The problem:
Lines from the line with "一种简单的实现是发送方发送 N 个公钥给接收方，接收方随机选择一个公钥加密一个对称密钥并将结果返回发送方。发送方分别用" to the line with "算法完成对数字 15 的质因数分解。" in the entries below, and only those, must be output exactly, with both ends included.

Supplied material:
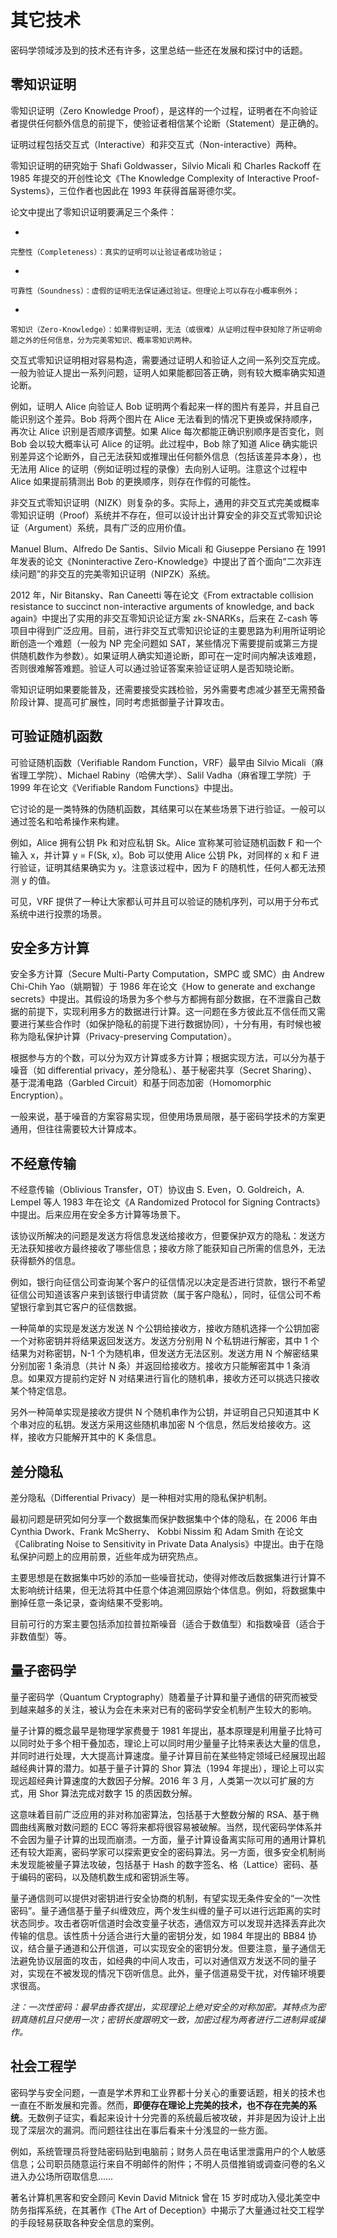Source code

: # 其它技术

密码学领域涉及到的技术还有许多，这里总结一些还在发展和探讨中的话题。

## 零知识证明

零知识证明（Zero Knowledge Proof），是这样的一个过程，证明者在不向验证者提供任何额外信息的前提下，使验证者相信某个论断（Statement）是正确的。

证明过程包括交互式（Interactive）和非交互式（Non-interactive）两种。

零知识证明的研究始于 Shafi Goldwasser，Silvio Micali 和 Charles Rackoff 在 1985 年提交的开创性论文《The Knowledge Complexity of Interactive Proof-Systems》，三位作者也因此在 1993 年获得首届哥德尔奖。

论文中提出了零知识证明要满足三个条件：

- 

    完整性（Completeness）：真实的证明可以让验证者成功验证；

- 

    可靠性（Soundness）：虚假的证明无法保证通过验证。但理论上可以存在小概率例外；

- 

    零知识（Zero-Knowledge）：如果得到证明，无法（或很难）从证明过程中获知除了所证明命题之外的任何信息，分为完美零知识、概率零知识两种。

交互式零知识证明相对容易构造，需要通过证明人和验证人之间一系列交互完成。一般为验证人提出一系列问题，证明人如果能都回答正确，则有较大概率确实知道论断。

例如，证明人 Alice 向验证人 Bob 证明两个看起来一样的图片有差异，并且自己能识别这个差异。Bob 将两个图片在 Alice 无法看到的情况下更换或保持顺序，再次让 Alice 识别是否顺序调整。如果 Alice 每次都能正确识别顺序是否变化，则 Bob 会以较大概率认可 Alice 的证明。此过程中，Bob 除了知道 Alice 确实能识别差异这个论断外，自己无法获知或推理出任何额外信息（包括该差异本身），也无法用 Alice 的证明（例如证明过程的录像）去向别人证明。注意这个过程中 Alice 如果提前猜测出 Bob 的更换顺序，则存在作假的可能性。

非交互式零知识证明（NIZK）则复杂的多。实际上，通用的非交互式完美或概率零知识证明（Proof）系统并不存在，但可以设计出计算安全的非交互式零知识论证（Argument）系统，具有广泛的应用价值。

Manuel Blum、Alfredo De Santis、Silvio Micali 和 Giuseppe Persiano 在 1991 年发表的论文《Noninteractive Zero-Knowledge》中提出了首个面向“二次非连续问题”的非交互的完美零知识证明（NIPZK）系统。

2012 年，Nir Bitansky、Ran Caneetti 等在论文《From extractable collision resistance to succinct non-interactive arguments of knowledge, and back again》中提出了实用的非交互零知识论证方案 zk-SNARKs，后来在 Z-cash 等项目中得到广泛应用。目前，进行非交互式零知识论证的主要思路为利用所证明论断创造一个难题（一般为 NP 完全问题如 SAT，某些情况下需要提前或第三方提供随机数作为参数）。如果证明人确实知道论断，即可在一定时间内解决该难题，否则很难解答难题。验证人可以通过验证答案来验证证明人是否知晓论断。

零知识证明如果要能普及，还需要接受实践检验，另外需要考虑减少甚至无需预备阶段计算、提高可扩展性，同时考虑抵御量子计算攻击。

## 可验证随机函数

可验证随机函数（Verifiable Random Function，VRF）最早由 Silvio Micali（麻省理工学院）、Michael Rabiny（哈佛大学）、Salil Vadha（麻省理工学院）于 1999 年在论文《Verifiable Random Functions》中提出。

它讨论的是一类特殊的伪随机函数，其结果可以在某些场景下进行验证。一般可以通过签名和哈希操作来构建。

例如，Alice 拥有公钥 Pk 和对应私钥 Sk。Alice 宣称某可验证随机函数 F 和一个输入 x，并计算 y = F(Sk, x)。Bob 可以使用 Alice 公钥 Pk，对同样的 x 和 F 进行验证，证明其结果确实为 y。注意该过程中，因为 F 的随机性，任何人都无法预测 y 的值。

可见，VRF 提供了一种让大家都认可并且可以验证的随机序列，可以用于分布式系统中进行投票的场景。

## 安全多方计算

安全多方计算（Secure Multi-Party Computation，SMPC 或 SMC）由 Andrew Chi-Chih Yao（姚期智）于 1986 年在论文《How to generate and exchange secrets》中提出。其假设的场景为多个参与方都拥有部分数据，在不泄露自己数据的前提下，实现利用多方的数据进行计算。这一问题在多方彼此互不信任而又需要进行某些合作时（如保护隐私的前提下进行数据协同），十分有用，有时候也被称为隐私保护计算（Privacy-preserving Computation）。

根据参与方的个数，可以分为双方计算或多方计算；根据实现方法，可以分为基于噪音（如 differential privacy，差分隐私）、基于秘密共享（Secret Sharing）、基于混淆电路（Garbled Circuit）和基于同态加密（Homomorphic Encryption）。

一般来说，基于噪音的方案容易实现，但使用场景局限，基于密码学技术的方案更通用，但往往需要较大计算成本。

## 不经意传输

不经意传输（Oblivious Transfer，OT）协议由 S. Even，O. Goldreich，A. Lempel 等人 1983 年在论文《A Randomized Protocol for Signing Contracts》中提出。后来应用在安全多方计算等场景下。

该协议所解决的问题是发送方将信息发送给接收方，但要保护双方的隐私：发送方无法获知接收方最终接收了哪些信息；接收方除了能获知自己所需的信息外，无法获得额外的信息。

例如，银行向征信公司查询某个客户的征信情况以决定是否进行贷款，银行不希望征信公司知道该客户来到该银行申请贷款（属于客户隐私），同时，征信公司不希望银行拿到其它客户的征信数据。

一种简单的实现是发送方发送 N 个公钥给接收方，接收方随机选择一个公钥加密一个对称密钥并将结果返回发送方。发送方分别用 N 个私钥进行解密，其中 1 个结果为对称密钥，N-1 个为随机串，但发送方无法区别。发送方用 N 个解密结果分别加密 1 条消息（共计 N 条）并返回给接收方。接收方只能解密其中 1 条消息。如果双方提前约定好 N 对结果进行盲化的随机串，接收方还可以挑选只接收某个特定信息。

另外一种简单实现是接收方提供 N 个随机串作为公钥，并证明自己只知道其中 K 个串对应的私钥。发送方采用这些随机串加密 N 个信息，然后发给接收方。这样，接收方只能解开其中的 K 条信息。

## 差分隐私

差分隐私（Differential Privacy）是一种相对实用的隐私保护机制。

最初问题是研究如何分享一个数据集而保护数据集中个体的隐私，在 2006 年由 Cynthia Dwork、Frank McSherry、 Kobbi Nissim 和 Adam Smith 在论文《Calibrating Noise to Sensitivity in Private Data Analysis》中提出。由于在隐私保护问题上的应用前景，近些年成为研究热点。

主要思想是在数据集中巧妙的添加一些噪音扰动，使得对修改后数据集进行计算不太影响统计结果，但无法将其中任意个体追溯回原始个体信息。例如，将数据集中删掉任意一条记录，查询结果不受影响。

目前可行的方案主要包括添加拉普拉斯噪音（适合于数值型）和指数噪音（适合于非数值型）等。

## 量子密码学

量子密码学（Quantum Cryptography）随着量子计算和量子通信的研究而被受到越来越多的关注，被认为会在未来对已有的密码学安全机制产生较大的影响。

量子计算的概念最早是物理学家费曼于 1981 年提出，基本原理是利用量子比特可以同时处于多个相干叠加态，理论上可以同时用少量量子比特来表达大量的信息，并同时进行处理，大大提高计算速度。量子计算目前在某些特定领域已经展现出超越经典计算的潜力。如基于量子计算的 Shor 算法（1994 年提出），理论上可以实现远超经典计算速度的大数因子分解。2016 年 3 月，人类第一次以可扩展的方式，用 Shor 算法完成对数字 15 的质因数分解。

这意味着目前广泛应用的非对称加密算法，包括基于大整数分解的 RSA、基于椭圆曲线离散对数问题的 ECC 等将来都将很容易被破解。当然，现代密码学体系并不会因为量子计算的出现而崩溃。一方面，量子计算设备离实际可用的通用计算机还有较大距离，密码学家可以探索更安全的密码算法。另一方面，很多安全机制尚未发现能被量子算法攻破，包括基于 Hash 的数字签名、格（Lattice）密码、基于编码的密码，以及随机数生成和密钥派生等。

量子通信则可以提供对密钥进行安全协商的机制，有望实现无条件安全的“一次性密码”。量子通信基于量子纠缠效应，两个发生纠缠的量子可以进行远距离的实时状态同步。攻击者窃听信道时会改变量子状态，通信双方可以发现并选择丢弃此次传输的信息。该性质十分适合进行大量的密钥分发，如 1984 年提出的 BB84 协议，结合量子通道和公开信道，可以实现安全的密钥分发。但要注意，量子通信无法避免协议层面的攻击，如经典的中间人攻击，可以对通信双方发送不同的量子对，实现在不被发现的情况下窃听信息。此外，量子信道易受干扰，对传输环境要求很高。

*注：一次性密码：最早由香农提出，实现理论上绝对安全的对称加密。其特点为密钥真随机且只使用一次；密钥长度跟明文一致，加密过程为两者进行二进制异或操作。*

## 社会工程学

密码学与安全问题，一直是学术界和工业界都十分关心的重要话题，相关的技术也一直在不断发展和完善。然而，**即便存在理论上完美的技术，也不存在完美的系统**。无数例子证实，看起来设计十分完善的系统最后被攻破，并非是因为设计上出现了深层次的漏洞。而问题往往出在事后看来十分浅显的一些方面。

例如，系统管理员将登陆密码贴到电脑前；财务人员在电话里泄露用户的个人敏感信息；公司职员随意运行来自不明邮件的附件；不明人员借推销或调查问卷的名义进入办公场所窃取信息……

著名计算机黑客和安全顾问 Kevin David Mitnick 曾在 15 岁时成功入侵北美空中防务指挥系统，在其著作《The Art of Deception》中揭示了大量通过社交工程学的手段轻易获取各种安全信息的案例。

Task result:
一种简单的实现是发送方发送 N 个公钥给接收方，接收方随机选择一个公钥加密一个对称密钥并将结果返回发送方。发送方分别用 N 个私钥进行解密，其中 1 个结果为对称密钥，N-1 个为随机串，但发送方无法区别。发送方用 N 个解密结果分别加密 1 条消息（共计 N 条）并返回给接收方。接收方只能解密其中 1 条消息。如果双方提前约定好 N 对结果进行盲化的随机串，接收方还可以挑选只接收某个特定信息。

另外一种简单实现是接收方提供 N 个随机串作为公钥，并证明自己只知道其中 K 个串对应的私钥。发送方采用这些随机串加密 N 个信息，然后发给接收方。这样，接收方只能解开其中的 K 条信息。

## 差分隐私

差分隐私（Differential Privacy）是一种相对实用的隐私保护机制。

最初问题是研究如何分享一个数据集而保护数据集中个体的隐私，在 2006 年由 Cynthia Dwork、Frank McSherry、 Kobbi Nissim 和 Adam Smith 在论文《Calibrating Noise to Sensitivity in Private Data Analysis》中提出。由于在隐私保护问题上的应用前景，近些年成为研究热点。

主要思想是在数据集中巧妙的添加一些噪音扰动，使得对修改后数据集进行计算不太影响统计结果，但无法将其中任意个体追溯回原始个体信息。例如，将数据集中删掉任意一条记录，查询结果不受影响。

目前可行的方案主要包括添加拉普拉斯噪音（适合于数值型）和指数噪音（适合于非数值型）等。

## 量子密码学

量子密码学（Quantum Cryptography）随着量子计算和量子通信的研究而被受到越来越多的关注，被认为会在未来对已有的密码学安全机制产生较大的影响。

量子计算的概念最早是物理学家费曼于 1981 年提出，基本原理是利用量子比特可以同时处于多个相干叠加态，理论上可以同时用少量量子比特来表达大量的信息，并同时进行处理，大大提高计算速度。量子计算目前在某些特定领域已经展现出超越经典计算的潜力。如基于量子计算的 Shor 算法（1994 年提出），理论上可以实现远超经典计算速度的大数因子分解。2016 年 3 月，人类第一次以可扩展的方式，用 Shor 算法完成对数字 15 的质因数分解。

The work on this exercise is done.